In reply to: Ranier Vilela (#3)

Re: Speeding Up Bitmapset

On Mon, 26 Jun 2023 at 12:55, Ranier Vilela <ranier.vf@gmail.com> wrote:

Have you seen bms_compare?
For some reason someone thought it would be better to loop backward the array.

That's nothing to do with efficiency. It's related to behaviour. Have
a look at the function's header comment, it's trying to find the set
with the highest value member.
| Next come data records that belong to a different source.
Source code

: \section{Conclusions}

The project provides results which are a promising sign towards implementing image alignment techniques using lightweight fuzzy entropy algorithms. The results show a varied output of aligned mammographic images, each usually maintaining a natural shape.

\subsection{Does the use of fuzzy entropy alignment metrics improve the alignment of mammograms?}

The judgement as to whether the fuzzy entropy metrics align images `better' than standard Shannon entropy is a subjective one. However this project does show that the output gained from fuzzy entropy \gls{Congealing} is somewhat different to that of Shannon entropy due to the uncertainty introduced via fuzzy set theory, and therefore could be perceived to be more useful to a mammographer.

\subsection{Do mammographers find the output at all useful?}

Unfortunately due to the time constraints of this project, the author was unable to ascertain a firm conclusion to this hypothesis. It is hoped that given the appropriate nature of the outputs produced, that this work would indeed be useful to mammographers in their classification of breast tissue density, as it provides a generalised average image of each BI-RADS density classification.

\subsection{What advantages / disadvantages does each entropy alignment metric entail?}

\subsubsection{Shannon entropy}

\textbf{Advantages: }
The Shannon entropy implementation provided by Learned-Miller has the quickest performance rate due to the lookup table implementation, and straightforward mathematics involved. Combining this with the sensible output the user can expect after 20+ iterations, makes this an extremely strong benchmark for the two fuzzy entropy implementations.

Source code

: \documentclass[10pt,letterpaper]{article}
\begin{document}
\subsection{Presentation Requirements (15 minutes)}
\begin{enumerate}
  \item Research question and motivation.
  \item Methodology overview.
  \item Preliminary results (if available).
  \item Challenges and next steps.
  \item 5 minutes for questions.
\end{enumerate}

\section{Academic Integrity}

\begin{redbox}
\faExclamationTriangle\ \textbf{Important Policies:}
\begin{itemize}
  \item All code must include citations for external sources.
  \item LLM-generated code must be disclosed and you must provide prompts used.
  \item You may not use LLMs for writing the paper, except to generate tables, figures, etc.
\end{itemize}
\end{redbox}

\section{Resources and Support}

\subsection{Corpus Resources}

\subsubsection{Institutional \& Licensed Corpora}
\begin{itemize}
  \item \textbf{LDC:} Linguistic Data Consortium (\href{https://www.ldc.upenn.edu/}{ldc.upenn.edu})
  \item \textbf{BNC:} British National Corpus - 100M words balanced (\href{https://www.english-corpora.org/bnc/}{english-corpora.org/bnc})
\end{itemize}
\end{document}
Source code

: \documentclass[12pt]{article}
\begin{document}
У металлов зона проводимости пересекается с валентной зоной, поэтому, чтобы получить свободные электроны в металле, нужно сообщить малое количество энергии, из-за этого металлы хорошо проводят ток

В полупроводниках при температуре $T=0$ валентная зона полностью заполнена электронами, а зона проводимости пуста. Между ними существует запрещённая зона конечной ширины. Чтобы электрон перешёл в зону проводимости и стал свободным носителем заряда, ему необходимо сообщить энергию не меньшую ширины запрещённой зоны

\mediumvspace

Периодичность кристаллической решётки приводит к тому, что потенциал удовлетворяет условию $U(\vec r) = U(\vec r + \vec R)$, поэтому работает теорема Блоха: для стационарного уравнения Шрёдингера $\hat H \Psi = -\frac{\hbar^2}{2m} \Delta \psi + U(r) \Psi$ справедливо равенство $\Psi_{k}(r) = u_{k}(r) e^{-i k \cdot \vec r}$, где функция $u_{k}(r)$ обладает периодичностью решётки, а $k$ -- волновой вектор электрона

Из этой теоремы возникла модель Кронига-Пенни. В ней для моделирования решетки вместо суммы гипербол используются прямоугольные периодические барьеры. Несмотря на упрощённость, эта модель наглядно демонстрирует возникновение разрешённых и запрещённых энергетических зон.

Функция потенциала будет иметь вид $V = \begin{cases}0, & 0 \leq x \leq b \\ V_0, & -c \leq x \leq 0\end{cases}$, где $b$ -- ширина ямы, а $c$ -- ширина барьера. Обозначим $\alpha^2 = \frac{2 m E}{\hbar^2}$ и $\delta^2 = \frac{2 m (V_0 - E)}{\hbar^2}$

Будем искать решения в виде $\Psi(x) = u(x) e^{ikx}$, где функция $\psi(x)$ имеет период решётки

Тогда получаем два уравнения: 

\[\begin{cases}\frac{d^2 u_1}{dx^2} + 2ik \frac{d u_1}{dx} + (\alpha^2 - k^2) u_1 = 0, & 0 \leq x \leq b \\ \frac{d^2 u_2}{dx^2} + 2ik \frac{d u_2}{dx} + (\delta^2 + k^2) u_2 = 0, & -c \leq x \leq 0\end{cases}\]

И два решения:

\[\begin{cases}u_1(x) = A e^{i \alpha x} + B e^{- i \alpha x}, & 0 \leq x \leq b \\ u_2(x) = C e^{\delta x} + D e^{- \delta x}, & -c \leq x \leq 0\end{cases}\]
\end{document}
It wouldn't make much sense to start
at the lowest-order words for that.

David

David Rowley

dgrowleyml@gmail.com

over 2 years ago

In reply to: Ranier Vilela (#3)

Re: Speeding Up Bitmapset

On Mon, 26 Jun 2023 at 12:55, Ranier Vilela <ranier.vf@gmail.com> wrote:

Em dom., 25 de jun. de 2023 às 17:49, David Rowley <dgrowleyml@gmail.com> escreveu:

There's no reason in the world
that those will speed up Bitmapsets, so why include them?

Of course optimization is the most important thing,
but since you're going to touch the source, why not make it more readable.

Have a look at [1]https://wiki.postgresql.org/wiki/Submitting_a_Patch. In particular "Reasons your patch might be
returned" and precisely "Reformatting lines that haven't changed"

That entire page is quite valuable and I'd recommend having a read of all of it.

David

[1]: https://wiki.postgresql.org/wiki/Submitting_a_Patch